Allotment Update & Swimming With Dogs

I’ve been a little slack posting here, so by way of a couple of videos, here’s an update on some of what I’ve been up to. I hope to have some news on the job front soon, and will cover that separately when I do.

We took the dogs to Emsworth for a swim yesterday. Only really the first time that Ruby has properly been swimming. The video is fairly low quality as I didn’t want to take my expensive camera out over the water with me, so I was using an older one, that I was less worried about dropping, but the quality isn’t as good.

Our garden seems to have become quite popular with a certain juvenile magpie, he’s taken a shine to one of the fatball feeders (rain or shine) and his acrobatics trying to get to the fastballs is quite entertaining. He’s fascinating to watch, particularly recently as he’s been trying to work out if he can dislodge the feeder from the tree branch to forgo his acrobatics (he hasn’t succeeded yet).

  

I Say Tomato

A Label That Doesn't Quite Reveal All
A Label That Doesn’t Quite Reveal All

I wasn’t going to grow any tomatoes this year. The previous couple of years, have resulted in such a dismal crop of fruit, that it really wasn’t worth the effort, so I thought I’d take a year off from tomatoes and just grow cucumbers instead.

That was until two separate people offered me a couple of plants. I changed my mind, not because I was particularly expecting any greater success, but because I thought I’d just give it a go, and I never like to turn down a gift of plants.

Now the first lot had the label in the picture to the left, not very revealing. The second, the person who gave them to me was honest and said, he had no idea what they were, but he knew he’d sown a cherry and a beefsteak variety, so they would be one or the other. So I took them, grew them on, and eventually planted them into their final spot, when the first flowering trusses appeared.

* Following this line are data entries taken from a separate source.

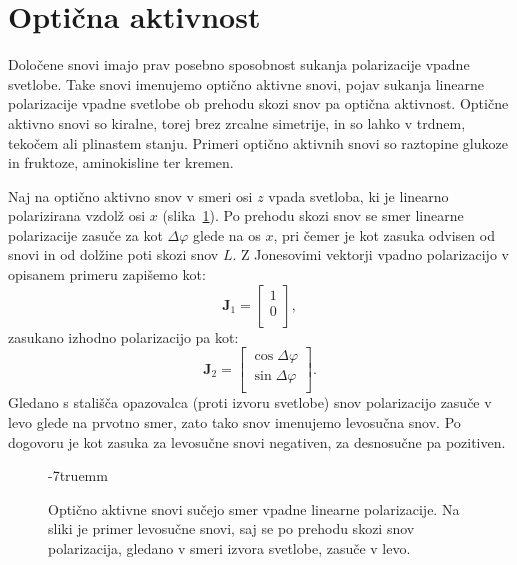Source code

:\section{Optična aktivnost}
Določene snovi imajo prav posebno sposobnost sukanja polarizacije vpadne svetlobe.
Take snovi imenujemo optično aktivne snovi, pojav sukanja linearne polarizacije
vpadne svetlobe ob prehodu skozi snov pa optična aktivnost.
Optične aktivno snovi so kiralne, torej brez zrcalne simetrije, in so lahko
v trdnem, tekočem ali plinastem stanju. Primeri optično aktivnih snovi
so raztopine glukoze in fruktoze, aminokisline ter kremen.

Naj na optično aktivno snov v smeri osi $z$
vpada svetloba, ki je linearno polarizirana vzdolž osi $x$ 
(slika~\ref{fig:09_aktivnost}). Po 
prehodu skozi snov se smer linearne polarizacije
zasuče za kot $\Delta \varphi$ glede na os $x$, pri čemer je kot zasuka 
odvisen od snovi in od dolžine poti skozi snov $L$. Z Jonesovimi
vektorji vpadno polarizacijo v opisanem primeru zapišemo kot:
\begin{equation}
\mathbf{J}_{1} = 
\left[\begin{array}{c}
1\\
0\\
\end{array}\right]\!\!,
\label{eq:09_40}
\end{equation}
zasukano izhodno polarizacijo pa kot:
\begin{equation}
\mathbf{J}_{2} = 
\left[\begin{array}{c}
\cos \Delta \varphi\\
\sin \Delta \varphi\\
\end{array}\right]\!\!.
\label{eq:09_41}
\end{equation}
Gledano s stališča opazovalca (proti izvoru svetlobe)
snov polarizacijo zasuče v levo glede na prvotno smer, zato tako snov imenujemo
levosučna snov. Po dogovoru je kot zasuka za levosučne snovi negativen, za
desnosučne pa pozitiven.
\begin{figure}[ht]
\centering
\def\svgwidth{100truemm} 

\caption{Optično aktivne snovi sučejo smer vpadne linearne polarizacije. Na sliki
je primer levosučne snovi, saj se po prehodu skozi snov polarizacija, gledano v smeri 
izvora svetlobe, zasuče v levo.}
\label{fig:09_aktivnost}
\vglue-7truemm
\end{figure}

They’ve grown quite successfully, and I now have green fruits on both plants. It looks as though the cherry / beefsteak are in fact both beefsteak, or some kind of weird heirloom beefsteak, as they have grown some interesting fruit.

Weird Fruit
Weird Fruit

The others are slightly more interesting. They rapidly grew fruit, and at first I thought they were going to be the good old gardner’s staple, Moneymaker. However, something weird started to happen. The fruits grew to a standard tomato size and started to ripen, turning from green, to yellow. They did not however reach the red that you would expect from a tomato. Instead they seemed to hold as this golden yellow for days. Eventually I realised that perhaps this was their final show, so I picked one. Now slightly over-ripe, they were a great tasting tomato, but they were never going to be red, only ever a golden yellow.

2015-07-30 19.18.48
Never Going To Be Red

I’ve still no clue as to what variety they really are, just that they taste great. Always a bit exciting to grow a new plant, even when it’s only the humble tomato!

Who’s Been Digging My Potatoes?

2012-06-09 15.46.08

I paid an early morning visit to the allotment today. It’s the first time that I’ve made it down there since last weekend, due to other things going on, but everything at first glance looked okay. Or at least so I thought, because then I noticed that there were a few potatoes sitting on the surface of the plot, when really they should be still buried under ground. It looks as though something, my guess would be a fox, has been digging them up.

I don’t really mind sharing some of my crops, however they haven’t been taken away, just left on the surface, so obviously they’re not tasty unless cooked!

I think tomorrow, I will dig up the remainder, which is a job I need to do anyway, as I don’t want to loose the crop, from an over curious visitor 🙂

Allotment Catch Up Sunday

 

Cabbage White Butterfly
 I spent this morning on the allotment as I hadn’t spent much time there yesterday with having to pick Ruby up from the vet. As she was clearly much better I took a couple of hours to do some weeding and watering, as well as harvesting a few things – broccoli, red gooseberries and loganberries in particular.

 

 It was an overcast morning, which thankfully kept the temperatures down, there were also a number of birds about, in particular blackbirds singing and my robin friend was back, keeping a check that I was doing the weeding right and uncovering insects for him to eat.

Checking on insect provision

Robin Update

Mrs Robin
Mrs Robin

The Robin in our garden is still faithfully sitting on her eggs. Having done a bit of online research I now know that it is the female that sits on the eggs alone, and it takes 13 days for them to hatch. So assuming that when we first noticed her was last Saturday, 6th June, we are likely to have baby birds sometime this week.

As she is so exposed, we’re keeping watch but from a distance, so as not to disturb her. Her preference for this nest is completely different to the blue tits who we had nesting earlier in the season. They managed to find a gap in the side of the garage, and chose to nest there. It means we have no idea how many young they had, as other than the chirps of the young, and the parents tooting and froeing you wouldn’t have known they were there, unlike the blue tits from last year, who used the sparrow box, and you could see the young, sticking their heads out, now and again.